Records supplied
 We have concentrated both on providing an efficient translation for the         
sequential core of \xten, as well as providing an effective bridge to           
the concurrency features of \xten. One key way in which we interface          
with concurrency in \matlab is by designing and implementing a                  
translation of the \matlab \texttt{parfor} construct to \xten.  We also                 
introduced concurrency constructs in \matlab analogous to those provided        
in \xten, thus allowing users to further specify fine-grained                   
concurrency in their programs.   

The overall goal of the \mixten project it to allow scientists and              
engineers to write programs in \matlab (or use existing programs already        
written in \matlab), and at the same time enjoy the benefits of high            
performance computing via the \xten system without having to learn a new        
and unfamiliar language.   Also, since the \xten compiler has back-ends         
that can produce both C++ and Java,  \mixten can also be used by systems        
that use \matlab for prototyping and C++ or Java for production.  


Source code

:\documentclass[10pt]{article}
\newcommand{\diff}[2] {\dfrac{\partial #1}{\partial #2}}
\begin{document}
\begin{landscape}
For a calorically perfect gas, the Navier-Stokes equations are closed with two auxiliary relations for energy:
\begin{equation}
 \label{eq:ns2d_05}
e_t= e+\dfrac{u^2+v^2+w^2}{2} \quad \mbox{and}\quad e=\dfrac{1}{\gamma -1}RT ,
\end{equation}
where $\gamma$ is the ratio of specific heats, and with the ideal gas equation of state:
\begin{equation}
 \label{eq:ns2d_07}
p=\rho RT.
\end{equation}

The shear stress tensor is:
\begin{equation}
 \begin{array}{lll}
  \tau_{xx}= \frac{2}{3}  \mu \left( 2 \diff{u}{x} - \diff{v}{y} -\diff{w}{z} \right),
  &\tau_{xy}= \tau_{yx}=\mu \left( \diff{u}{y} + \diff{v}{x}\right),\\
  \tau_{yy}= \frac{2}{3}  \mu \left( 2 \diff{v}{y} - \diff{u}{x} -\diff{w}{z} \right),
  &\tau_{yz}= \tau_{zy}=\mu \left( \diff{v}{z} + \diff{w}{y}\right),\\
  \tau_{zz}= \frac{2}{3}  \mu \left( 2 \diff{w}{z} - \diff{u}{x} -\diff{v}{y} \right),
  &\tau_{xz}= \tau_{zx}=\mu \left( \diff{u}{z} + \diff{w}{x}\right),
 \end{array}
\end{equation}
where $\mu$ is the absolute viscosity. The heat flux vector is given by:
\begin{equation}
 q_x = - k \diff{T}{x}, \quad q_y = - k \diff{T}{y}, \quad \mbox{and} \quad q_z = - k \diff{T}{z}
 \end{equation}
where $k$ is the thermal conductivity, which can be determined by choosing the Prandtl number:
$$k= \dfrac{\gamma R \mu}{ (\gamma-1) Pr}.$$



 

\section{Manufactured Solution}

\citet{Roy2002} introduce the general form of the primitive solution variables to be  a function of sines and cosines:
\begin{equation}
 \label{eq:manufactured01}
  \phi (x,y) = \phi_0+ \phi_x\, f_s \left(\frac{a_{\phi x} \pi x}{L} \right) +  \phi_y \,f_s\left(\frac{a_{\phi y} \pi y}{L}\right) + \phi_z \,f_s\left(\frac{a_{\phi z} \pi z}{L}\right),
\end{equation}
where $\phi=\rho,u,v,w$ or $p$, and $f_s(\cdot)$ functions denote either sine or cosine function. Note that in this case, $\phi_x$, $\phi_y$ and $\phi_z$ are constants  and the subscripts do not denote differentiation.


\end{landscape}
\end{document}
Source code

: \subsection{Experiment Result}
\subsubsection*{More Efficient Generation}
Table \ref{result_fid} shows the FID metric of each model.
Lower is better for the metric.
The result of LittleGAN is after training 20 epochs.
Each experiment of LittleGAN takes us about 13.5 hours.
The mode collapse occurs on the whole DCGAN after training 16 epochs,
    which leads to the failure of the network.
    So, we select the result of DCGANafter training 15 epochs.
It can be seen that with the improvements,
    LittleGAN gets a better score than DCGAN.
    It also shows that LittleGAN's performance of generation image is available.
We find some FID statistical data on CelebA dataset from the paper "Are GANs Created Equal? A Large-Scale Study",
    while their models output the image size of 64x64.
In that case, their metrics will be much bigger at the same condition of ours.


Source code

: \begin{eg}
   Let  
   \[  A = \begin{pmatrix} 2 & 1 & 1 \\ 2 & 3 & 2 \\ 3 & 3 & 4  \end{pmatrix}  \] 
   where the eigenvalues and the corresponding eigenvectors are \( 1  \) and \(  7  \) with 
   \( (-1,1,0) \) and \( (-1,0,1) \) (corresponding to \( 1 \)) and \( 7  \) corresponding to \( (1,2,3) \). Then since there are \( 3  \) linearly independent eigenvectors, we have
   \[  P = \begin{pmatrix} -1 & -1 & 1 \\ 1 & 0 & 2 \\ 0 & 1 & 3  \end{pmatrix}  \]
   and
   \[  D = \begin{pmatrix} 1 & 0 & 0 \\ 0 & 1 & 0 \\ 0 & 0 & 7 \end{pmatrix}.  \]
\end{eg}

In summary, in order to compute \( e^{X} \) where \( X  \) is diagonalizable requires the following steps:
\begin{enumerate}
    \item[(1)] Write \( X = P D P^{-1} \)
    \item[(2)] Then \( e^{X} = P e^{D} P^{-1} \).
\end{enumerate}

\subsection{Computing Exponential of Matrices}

---

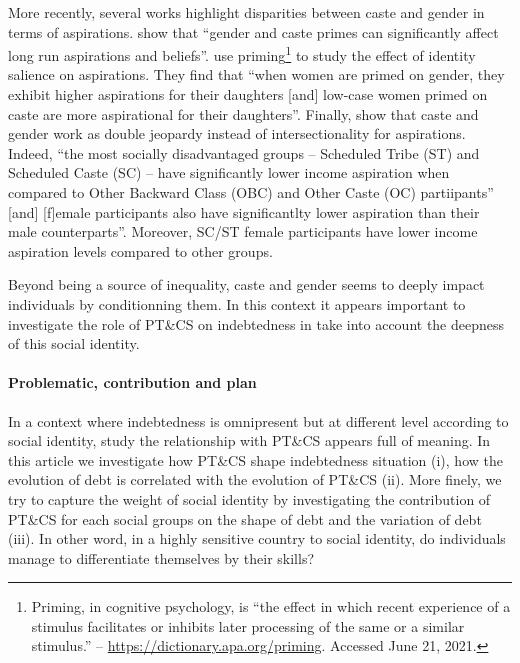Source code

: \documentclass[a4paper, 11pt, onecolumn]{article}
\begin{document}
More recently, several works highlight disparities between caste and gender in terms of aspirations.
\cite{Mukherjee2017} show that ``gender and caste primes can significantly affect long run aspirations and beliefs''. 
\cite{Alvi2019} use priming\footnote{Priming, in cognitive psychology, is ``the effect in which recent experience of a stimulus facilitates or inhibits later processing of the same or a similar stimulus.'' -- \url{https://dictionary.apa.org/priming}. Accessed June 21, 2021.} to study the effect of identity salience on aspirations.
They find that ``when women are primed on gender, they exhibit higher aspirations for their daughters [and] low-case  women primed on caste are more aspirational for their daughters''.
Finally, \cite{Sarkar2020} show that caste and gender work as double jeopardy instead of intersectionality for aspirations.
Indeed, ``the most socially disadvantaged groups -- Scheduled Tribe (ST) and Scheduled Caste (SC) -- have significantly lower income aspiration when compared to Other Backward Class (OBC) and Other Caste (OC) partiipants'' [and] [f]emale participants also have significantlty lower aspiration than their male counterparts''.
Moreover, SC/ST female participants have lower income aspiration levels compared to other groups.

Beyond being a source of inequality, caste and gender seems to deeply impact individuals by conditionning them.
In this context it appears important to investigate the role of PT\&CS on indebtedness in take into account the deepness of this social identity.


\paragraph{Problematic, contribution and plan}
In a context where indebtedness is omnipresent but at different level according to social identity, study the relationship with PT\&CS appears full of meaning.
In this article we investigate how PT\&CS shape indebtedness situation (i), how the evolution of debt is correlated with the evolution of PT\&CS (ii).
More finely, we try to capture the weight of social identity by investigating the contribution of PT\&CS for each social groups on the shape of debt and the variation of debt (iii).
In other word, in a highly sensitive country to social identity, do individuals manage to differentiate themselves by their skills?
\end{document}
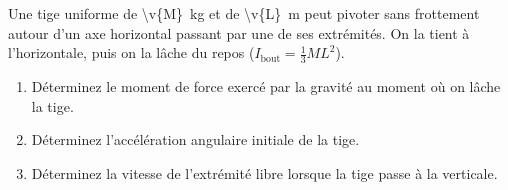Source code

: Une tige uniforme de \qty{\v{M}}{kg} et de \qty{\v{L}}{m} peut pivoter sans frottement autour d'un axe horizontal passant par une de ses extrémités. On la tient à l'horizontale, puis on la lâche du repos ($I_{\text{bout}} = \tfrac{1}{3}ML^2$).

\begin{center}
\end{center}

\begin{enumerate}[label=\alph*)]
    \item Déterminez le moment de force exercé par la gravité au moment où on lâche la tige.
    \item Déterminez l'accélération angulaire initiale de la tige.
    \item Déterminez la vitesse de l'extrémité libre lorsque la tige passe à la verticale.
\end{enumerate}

Problem to solve
Using the records above, gather all lines where the string "dfrac" is present.

Solution for this exercise
\newcommand{\diff}[2] {\dfrac{\partial #1}{\partial #2}}
e_t= e+\dfrac{u^2+v^2+w^2}{2} \quad \mbox{and}\quad e=\dfrac{1}{\gamma -1}RT ,
$$k= \dfrac{\gamma R \mu}{ (\gamma-1) Pr}.$$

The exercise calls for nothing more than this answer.